«Je veux élever le Congo au rang des nations civilisées. Voilà. Bonne gouvernance, Etat de droit, combat contre la corruption, contre les anti- valeurs. Moralisation de la vie politique, car, dans ce pays, c’est du banditisme. Tout cela sera l’aboutissement d’un combat de trente ans. Dieu nous a aidés en nous gardant la force, qu’il en soit maintenant remercié ». Telle est la quintessence de l’interview que le candidat Etienne Tshisekedi, président national de l’UDPS, a accordée au journal Le Soir paraissant à Bruxelles, sous la plume de Colette Braeckman.

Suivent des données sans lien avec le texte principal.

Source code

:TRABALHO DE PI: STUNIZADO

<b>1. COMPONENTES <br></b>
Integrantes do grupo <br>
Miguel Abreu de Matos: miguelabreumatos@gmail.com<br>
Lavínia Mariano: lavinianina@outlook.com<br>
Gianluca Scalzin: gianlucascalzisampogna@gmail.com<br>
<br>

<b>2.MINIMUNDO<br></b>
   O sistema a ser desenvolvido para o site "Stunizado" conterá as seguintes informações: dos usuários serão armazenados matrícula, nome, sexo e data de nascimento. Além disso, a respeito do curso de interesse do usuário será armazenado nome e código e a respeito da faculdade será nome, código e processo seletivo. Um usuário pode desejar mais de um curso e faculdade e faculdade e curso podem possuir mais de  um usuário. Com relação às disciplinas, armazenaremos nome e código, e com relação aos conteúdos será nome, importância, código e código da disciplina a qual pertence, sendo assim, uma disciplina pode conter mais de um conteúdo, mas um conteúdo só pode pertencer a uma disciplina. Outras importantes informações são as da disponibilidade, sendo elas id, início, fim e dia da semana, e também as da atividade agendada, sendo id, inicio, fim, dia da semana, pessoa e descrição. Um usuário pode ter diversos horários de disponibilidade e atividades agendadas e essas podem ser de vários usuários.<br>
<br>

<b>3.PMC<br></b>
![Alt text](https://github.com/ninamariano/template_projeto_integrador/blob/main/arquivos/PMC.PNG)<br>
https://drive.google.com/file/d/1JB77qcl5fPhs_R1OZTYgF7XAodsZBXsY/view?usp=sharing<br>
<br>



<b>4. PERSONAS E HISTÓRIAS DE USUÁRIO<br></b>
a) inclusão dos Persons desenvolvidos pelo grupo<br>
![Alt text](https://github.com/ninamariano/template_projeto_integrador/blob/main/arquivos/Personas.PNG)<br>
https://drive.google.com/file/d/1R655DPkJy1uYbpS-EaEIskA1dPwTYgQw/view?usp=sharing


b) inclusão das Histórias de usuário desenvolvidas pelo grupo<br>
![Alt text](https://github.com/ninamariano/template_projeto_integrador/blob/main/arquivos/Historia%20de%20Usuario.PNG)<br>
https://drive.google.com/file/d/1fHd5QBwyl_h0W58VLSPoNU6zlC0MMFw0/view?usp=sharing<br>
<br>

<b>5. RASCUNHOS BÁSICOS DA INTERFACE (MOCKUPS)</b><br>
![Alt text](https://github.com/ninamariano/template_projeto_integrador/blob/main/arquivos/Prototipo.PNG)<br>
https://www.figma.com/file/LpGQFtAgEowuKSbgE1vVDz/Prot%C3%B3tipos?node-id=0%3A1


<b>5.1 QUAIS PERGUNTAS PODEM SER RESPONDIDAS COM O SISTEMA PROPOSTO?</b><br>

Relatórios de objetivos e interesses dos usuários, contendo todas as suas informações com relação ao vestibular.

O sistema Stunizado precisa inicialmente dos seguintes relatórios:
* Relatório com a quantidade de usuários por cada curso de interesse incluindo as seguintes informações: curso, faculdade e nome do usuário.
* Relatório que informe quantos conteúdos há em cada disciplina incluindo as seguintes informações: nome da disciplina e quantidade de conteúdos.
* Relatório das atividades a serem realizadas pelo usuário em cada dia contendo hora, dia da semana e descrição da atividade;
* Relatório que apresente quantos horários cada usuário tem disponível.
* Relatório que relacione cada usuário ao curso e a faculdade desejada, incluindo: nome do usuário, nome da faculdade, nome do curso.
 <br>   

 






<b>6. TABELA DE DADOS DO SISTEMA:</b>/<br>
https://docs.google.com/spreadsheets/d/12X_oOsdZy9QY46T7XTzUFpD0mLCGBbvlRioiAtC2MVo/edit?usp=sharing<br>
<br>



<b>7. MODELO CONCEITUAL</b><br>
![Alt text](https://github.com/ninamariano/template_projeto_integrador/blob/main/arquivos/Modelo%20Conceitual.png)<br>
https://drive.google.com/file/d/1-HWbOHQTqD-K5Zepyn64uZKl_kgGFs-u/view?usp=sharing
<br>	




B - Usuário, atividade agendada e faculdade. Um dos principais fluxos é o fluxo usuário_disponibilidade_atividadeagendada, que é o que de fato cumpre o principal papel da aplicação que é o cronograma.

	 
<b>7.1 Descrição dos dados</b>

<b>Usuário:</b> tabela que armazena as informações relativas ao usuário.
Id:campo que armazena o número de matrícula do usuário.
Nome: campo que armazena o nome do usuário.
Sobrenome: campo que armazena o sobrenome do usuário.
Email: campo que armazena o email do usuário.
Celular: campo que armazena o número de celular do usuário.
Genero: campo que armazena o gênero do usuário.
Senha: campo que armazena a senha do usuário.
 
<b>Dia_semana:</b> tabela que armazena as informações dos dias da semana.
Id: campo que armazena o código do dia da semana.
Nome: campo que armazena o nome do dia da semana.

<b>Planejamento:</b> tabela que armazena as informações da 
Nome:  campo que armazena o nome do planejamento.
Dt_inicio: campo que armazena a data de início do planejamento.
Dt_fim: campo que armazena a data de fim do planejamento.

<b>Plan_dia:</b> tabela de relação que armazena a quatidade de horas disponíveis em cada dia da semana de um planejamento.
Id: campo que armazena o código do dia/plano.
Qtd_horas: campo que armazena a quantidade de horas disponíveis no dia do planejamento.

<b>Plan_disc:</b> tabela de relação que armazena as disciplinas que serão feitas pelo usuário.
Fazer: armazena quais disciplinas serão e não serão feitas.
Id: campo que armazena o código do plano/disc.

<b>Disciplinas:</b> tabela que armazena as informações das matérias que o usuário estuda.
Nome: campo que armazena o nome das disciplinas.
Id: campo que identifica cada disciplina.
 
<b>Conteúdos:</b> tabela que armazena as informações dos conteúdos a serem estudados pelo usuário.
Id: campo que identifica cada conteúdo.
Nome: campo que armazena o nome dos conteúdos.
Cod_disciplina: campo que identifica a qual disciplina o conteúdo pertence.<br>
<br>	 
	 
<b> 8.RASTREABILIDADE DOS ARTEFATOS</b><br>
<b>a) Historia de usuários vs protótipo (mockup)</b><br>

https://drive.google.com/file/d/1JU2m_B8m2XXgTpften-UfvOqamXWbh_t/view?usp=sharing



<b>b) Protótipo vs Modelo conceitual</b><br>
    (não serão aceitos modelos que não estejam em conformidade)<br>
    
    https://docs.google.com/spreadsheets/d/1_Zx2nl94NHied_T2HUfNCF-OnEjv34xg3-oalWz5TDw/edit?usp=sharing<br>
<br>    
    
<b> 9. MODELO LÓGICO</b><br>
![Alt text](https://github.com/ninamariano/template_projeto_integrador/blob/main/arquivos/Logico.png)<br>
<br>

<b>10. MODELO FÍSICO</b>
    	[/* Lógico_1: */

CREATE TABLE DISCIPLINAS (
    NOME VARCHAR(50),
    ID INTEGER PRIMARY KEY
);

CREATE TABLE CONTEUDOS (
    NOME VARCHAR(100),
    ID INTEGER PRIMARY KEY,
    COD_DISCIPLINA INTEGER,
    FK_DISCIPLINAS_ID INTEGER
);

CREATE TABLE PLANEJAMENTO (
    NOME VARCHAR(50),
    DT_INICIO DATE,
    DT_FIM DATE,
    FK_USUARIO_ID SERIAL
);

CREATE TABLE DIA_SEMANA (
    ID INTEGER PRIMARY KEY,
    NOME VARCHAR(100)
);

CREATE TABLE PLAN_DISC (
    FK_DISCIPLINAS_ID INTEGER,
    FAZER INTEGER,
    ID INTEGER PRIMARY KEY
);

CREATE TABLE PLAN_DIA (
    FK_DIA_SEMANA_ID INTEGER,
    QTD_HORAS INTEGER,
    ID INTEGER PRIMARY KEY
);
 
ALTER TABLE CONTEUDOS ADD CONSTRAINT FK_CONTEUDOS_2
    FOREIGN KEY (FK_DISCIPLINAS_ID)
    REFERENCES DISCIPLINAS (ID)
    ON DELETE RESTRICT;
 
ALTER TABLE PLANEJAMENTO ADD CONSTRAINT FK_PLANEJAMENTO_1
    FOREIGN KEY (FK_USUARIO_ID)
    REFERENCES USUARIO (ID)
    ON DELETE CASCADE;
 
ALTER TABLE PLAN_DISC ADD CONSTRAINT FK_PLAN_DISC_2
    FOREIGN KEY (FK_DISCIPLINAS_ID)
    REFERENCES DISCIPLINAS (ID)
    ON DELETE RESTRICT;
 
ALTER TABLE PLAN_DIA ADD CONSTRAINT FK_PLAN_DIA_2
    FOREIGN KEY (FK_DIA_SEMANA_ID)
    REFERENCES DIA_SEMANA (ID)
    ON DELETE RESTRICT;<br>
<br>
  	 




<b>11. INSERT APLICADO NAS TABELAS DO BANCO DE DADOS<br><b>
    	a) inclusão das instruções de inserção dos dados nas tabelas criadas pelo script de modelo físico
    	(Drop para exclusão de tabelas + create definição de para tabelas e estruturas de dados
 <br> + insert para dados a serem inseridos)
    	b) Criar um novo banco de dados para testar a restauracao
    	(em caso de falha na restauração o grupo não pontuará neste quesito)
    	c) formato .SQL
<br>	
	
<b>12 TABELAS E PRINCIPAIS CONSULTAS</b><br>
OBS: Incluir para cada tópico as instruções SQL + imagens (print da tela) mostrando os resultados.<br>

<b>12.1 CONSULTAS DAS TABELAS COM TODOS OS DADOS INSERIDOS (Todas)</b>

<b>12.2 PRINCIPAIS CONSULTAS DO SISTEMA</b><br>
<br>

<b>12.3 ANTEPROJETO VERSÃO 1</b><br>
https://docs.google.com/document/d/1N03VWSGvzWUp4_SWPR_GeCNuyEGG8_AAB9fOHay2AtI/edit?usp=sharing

Interview dans laquelle il exprime ses inquiétudes, mais aussi ses assurances quant au couronnement éventuel de son parcours politique.
Peu avant de quitter Bruxelles pour se rendre au Canada, Etienne Tshisekedi, président national de l’Union pour la démocratie et le progrès social, UDPS, et candidat à l’élection présidentielle 2011, a accordé une interview au Journal Le Soir. Il répondait ainsi aux questions de Colette Braeckman, sur sa vision de gouvernance. C’est-à-dire, sa façon de diriger le pays. Il s’est attardé également sur le processus électoral, l’insécurité, les réformes dans l’armée, le potentiel des ressources humaines, l’état des lieux de l’Opposition, les perspectives d’avenir et son état de santé.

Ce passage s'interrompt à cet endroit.